#### WHAT YOU WILL DO
From the entries, return every line where the string "clone" shows up.
*** Block opens ***
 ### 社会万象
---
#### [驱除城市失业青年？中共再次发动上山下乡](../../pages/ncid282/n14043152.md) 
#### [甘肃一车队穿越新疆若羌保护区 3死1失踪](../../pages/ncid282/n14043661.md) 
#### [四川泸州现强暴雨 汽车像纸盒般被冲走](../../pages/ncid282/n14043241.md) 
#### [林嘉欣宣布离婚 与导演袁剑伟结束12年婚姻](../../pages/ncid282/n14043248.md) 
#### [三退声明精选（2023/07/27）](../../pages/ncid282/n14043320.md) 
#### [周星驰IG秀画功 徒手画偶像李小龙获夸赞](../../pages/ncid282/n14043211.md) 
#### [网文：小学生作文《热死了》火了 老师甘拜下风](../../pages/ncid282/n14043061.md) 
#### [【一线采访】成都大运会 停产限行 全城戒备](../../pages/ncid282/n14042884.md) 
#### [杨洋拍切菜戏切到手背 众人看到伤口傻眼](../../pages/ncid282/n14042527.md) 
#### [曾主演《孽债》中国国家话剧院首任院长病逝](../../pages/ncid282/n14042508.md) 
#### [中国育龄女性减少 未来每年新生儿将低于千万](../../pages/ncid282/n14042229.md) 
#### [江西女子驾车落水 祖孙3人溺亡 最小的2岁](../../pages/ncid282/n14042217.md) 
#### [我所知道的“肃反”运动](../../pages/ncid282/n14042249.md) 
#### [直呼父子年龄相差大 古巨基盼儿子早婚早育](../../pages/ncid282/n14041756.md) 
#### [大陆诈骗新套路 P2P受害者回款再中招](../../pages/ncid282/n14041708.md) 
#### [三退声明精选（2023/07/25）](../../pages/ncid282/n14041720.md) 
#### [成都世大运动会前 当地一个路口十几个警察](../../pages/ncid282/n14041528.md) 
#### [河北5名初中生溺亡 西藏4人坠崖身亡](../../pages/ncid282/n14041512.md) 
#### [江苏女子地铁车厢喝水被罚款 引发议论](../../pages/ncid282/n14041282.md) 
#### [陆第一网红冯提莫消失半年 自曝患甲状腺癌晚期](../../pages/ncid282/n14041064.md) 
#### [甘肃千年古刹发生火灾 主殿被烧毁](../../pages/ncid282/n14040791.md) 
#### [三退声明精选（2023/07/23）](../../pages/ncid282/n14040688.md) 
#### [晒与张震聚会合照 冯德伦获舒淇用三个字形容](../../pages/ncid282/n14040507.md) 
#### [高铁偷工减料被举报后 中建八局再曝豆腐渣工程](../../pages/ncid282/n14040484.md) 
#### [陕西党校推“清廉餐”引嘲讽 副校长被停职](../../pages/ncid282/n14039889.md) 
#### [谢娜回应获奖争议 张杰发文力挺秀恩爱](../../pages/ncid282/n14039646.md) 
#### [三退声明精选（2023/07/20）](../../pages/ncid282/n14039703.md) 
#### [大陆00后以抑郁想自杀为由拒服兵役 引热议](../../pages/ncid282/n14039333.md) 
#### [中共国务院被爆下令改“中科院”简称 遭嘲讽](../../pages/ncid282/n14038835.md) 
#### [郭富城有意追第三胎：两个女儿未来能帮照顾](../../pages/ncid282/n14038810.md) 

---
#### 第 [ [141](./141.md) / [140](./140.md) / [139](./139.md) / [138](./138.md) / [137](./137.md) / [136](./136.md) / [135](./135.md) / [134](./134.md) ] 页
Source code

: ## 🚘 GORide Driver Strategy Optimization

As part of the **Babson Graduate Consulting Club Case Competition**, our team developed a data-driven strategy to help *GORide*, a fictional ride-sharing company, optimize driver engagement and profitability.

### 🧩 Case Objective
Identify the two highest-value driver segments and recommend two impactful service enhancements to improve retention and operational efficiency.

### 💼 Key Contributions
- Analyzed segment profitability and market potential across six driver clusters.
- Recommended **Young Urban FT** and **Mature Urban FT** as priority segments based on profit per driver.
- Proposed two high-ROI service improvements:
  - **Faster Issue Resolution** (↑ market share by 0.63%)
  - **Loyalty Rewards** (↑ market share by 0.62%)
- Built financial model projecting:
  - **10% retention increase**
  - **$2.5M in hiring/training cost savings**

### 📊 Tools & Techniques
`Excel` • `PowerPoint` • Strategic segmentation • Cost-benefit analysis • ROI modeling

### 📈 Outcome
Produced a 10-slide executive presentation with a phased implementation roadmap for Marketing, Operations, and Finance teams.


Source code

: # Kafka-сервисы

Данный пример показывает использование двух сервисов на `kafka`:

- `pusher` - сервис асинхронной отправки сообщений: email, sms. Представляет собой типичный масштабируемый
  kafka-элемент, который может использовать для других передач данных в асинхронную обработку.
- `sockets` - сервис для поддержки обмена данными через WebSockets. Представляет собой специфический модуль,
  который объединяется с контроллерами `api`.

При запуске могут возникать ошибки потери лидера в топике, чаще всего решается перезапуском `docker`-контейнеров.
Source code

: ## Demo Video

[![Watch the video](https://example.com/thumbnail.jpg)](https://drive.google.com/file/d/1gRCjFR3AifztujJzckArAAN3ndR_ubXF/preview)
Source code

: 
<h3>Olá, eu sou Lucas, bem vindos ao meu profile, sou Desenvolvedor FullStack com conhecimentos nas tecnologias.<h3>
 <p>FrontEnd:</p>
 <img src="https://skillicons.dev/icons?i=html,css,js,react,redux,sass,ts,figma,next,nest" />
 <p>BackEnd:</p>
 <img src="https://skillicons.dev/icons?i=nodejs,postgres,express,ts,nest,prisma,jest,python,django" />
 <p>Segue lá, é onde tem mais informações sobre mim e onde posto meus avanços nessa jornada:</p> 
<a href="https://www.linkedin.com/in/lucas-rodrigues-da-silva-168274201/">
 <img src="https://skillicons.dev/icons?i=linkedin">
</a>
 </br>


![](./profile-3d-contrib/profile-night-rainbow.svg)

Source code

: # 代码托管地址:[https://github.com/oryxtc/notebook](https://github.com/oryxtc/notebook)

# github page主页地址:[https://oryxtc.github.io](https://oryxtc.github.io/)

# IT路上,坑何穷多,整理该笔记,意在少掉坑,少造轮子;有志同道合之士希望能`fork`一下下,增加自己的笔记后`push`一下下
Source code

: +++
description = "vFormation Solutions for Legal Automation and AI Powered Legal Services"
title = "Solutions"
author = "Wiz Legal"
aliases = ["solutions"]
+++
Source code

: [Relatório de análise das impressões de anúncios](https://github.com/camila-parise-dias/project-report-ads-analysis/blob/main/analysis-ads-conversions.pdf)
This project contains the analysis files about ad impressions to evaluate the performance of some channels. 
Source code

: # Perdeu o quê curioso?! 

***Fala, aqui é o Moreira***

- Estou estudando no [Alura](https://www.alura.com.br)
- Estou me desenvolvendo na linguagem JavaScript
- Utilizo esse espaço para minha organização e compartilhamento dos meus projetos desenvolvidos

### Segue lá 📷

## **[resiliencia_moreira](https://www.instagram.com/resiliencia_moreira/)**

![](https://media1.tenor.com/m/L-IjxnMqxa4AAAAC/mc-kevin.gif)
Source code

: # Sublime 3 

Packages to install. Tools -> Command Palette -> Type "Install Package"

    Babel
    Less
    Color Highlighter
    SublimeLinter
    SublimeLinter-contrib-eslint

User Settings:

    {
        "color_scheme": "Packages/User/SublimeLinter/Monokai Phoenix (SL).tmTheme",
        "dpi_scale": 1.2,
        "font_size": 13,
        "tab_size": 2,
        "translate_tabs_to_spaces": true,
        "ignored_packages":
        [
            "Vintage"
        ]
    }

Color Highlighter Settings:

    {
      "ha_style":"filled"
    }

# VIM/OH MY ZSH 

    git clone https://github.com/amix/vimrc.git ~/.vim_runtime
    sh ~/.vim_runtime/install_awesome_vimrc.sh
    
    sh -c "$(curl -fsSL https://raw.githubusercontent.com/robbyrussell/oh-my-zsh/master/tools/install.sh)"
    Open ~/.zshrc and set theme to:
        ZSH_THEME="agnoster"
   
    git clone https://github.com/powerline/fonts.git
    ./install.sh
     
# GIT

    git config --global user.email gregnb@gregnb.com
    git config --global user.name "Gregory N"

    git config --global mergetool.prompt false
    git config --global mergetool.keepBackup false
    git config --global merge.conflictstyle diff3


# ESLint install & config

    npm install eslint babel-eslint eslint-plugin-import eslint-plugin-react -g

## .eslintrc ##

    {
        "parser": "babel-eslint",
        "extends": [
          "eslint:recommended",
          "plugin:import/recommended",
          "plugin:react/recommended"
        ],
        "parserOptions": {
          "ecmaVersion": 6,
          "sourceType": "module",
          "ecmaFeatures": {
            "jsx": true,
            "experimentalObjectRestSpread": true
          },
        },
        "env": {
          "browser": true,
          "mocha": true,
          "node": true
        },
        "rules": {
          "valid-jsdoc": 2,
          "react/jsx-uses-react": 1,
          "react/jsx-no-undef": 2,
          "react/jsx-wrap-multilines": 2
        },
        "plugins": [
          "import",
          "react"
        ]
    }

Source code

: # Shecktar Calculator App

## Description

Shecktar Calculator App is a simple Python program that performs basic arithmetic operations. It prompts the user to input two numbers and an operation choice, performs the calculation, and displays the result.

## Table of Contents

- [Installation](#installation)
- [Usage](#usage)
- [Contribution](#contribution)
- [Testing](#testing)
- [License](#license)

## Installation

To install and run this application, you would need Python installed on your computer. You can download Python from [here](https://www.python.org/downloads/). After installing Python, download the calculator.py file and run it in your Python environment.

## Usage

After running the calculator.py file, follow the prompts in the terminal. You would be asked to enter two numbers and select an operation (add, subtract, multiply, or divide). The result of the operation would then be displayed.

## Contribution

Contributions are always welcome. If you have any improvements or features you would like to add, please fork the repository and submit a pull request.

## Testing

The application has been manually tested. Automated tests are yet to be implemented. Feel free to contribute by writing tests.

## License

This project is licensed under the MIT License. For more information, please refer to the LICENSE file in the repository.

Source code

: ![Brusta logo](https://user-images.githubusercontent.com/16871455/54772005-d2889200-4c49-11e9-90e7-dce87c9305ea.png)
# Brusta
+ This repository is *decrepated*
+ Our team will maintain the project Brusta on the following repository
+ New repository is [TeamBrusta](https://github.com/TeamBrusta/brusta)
*** Block closes ***
#### RESULT OF THIS TASK
    git clone https://github.com/amix/vimrc.git ~/.vim_runtime
    git clone https://github.com/powerline/fonts.git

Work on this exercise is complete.